Chirac, conscient de la maigreur de son bilan, tient au moins à figurer dans les manuels de droit. D’où la énième modification de la Constitution (la 16ème en douze ans ! De Gaulle l’a modifié deux fois, Mitterrand quatre), portant à la fois sur le statut pénal du chef de l’Etat, le corps électoral en Nouvelle Calédonie et l’abolition de la peine de mort.

Evidemment, c’est le premier volet de cette révision qui est dans la lumière. Inspiré des conclusions du rapport Avril, les parlementaires viennent de voter un texte qui peut changer la nature de nos institutions. En effet, si le président de la République continue de bénéficier de l’immunité pendant l’exercice de ses fonctions, il pourra désormais être destitué par le Parlement (à la majorité des deux tiers) en cas de « manquement à ses devoirs manifestement incompatible avec l’exercice de son mandat ».

A première vue, la réforme va dans le bon sens. Mais le diable est dans les détails. Si la destitution d’un chef d’Etat conservateur devient quasi impossible, il n’en est pas de même pour un responsable de gauche. Compte tenu de la nature du Sénat, structurellement réactionnaire compte tenu de son mode d’élection archaïque, il est tout à fait envisageable de réunir une majorité de deux tiers de parlementaires de droite : ceux-ci pourraient être tentés, en période de cohabitation, d’engager une procédure de destitution à l’encontre d’un président de gauche, et cela en raison de simples divergences politiques (qu’est ce qu’un « manquement aux devoirs » ?).

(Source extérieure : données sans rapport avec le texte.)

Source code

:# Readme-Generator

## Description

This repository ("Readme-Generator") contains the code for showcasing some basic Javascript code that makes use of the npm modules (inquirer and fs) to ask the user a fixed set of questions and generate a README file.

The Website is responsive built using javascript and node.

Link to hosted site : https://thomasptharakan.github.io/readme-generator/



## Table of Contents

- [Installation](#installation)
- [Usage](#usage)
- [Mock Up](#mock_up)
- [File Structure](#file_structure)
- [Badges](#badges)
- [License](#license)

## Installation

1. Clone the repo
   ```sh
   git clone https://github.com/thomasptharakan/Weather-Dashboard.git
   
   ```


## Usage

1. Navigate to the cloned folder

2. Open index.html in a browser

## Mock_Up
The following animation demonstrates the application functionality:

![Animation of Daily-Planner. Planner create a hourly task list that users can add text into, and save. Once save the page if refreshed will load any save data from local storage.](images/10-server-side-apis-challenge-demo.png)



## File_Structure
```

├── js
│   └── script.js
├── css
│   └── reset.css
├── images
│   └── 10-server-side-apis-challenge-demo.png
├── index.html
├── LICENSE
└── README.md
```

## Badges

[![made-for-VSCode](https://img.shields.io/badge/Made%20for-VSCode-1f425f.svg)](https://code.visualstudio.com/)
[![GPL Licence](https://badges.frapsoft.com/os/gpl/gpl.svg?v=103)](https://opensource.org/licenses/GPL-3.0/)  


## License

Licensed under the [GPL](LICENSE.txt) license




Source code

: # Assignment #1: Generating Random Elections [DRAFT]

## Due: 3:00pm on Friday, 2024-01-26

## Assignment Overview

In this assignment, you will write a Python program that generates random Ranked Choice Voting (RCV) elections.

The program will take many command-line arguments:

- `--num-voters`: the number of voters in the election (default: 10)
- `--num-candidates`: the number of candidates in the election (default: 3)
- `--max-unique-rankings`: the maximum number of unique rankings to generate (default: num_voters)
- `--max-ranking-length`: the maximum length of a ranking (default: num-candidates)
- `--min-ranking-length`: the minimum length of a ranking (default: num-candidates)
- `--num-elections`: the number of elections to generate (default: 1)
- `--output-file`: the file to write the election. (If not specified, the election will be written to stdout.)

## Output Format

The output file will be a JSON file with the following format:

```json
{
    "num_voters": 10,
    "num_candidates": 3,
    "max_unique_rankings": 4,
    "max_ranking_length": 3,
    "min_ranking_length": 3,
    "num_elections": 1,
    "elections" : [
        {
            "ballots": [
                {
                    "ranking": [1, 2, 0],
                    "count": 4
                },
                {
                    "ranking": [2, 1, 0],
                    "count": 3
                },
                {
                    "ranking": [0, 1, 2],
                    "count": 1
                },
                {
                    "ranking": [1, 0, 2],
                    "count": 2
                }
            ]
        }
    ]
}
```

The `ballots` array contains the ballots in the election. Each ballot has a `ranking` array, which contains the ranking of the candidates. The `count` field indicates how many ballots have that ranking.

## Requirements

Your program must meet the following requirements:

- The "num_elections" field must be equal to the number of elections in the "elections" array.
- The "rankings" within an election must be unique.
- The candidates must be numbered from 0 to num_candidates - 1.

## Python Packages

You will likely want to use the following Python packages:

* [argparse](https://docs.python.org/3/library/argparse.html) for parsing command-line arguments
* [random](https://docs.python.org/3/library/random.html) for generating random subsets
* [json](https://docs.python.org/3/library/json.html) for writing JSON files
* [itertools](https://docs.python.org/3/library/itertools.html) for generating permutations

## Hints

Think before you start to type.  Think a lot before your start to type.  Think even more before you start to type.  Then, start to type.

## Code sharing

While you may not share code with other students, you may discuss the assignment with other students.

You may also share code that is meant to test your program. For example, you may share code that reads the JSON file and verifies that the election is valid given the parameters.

Rober Badinter a raison de dire qu’en cas de vote sur la destitution d’un président, « la droite et la gauche disposeront théoriquement des mêmes armes, mais celles de la droite tireront à balles réelles et celles de la gauche à blanc ». Le premier ministre de la Justice de François Mitterrand n’a pas été écouté par ses pairs. En attendant une vraie réforme institutionnelle, la prudence était de mise. Espérons que la gauche n’aura pas à le regretter.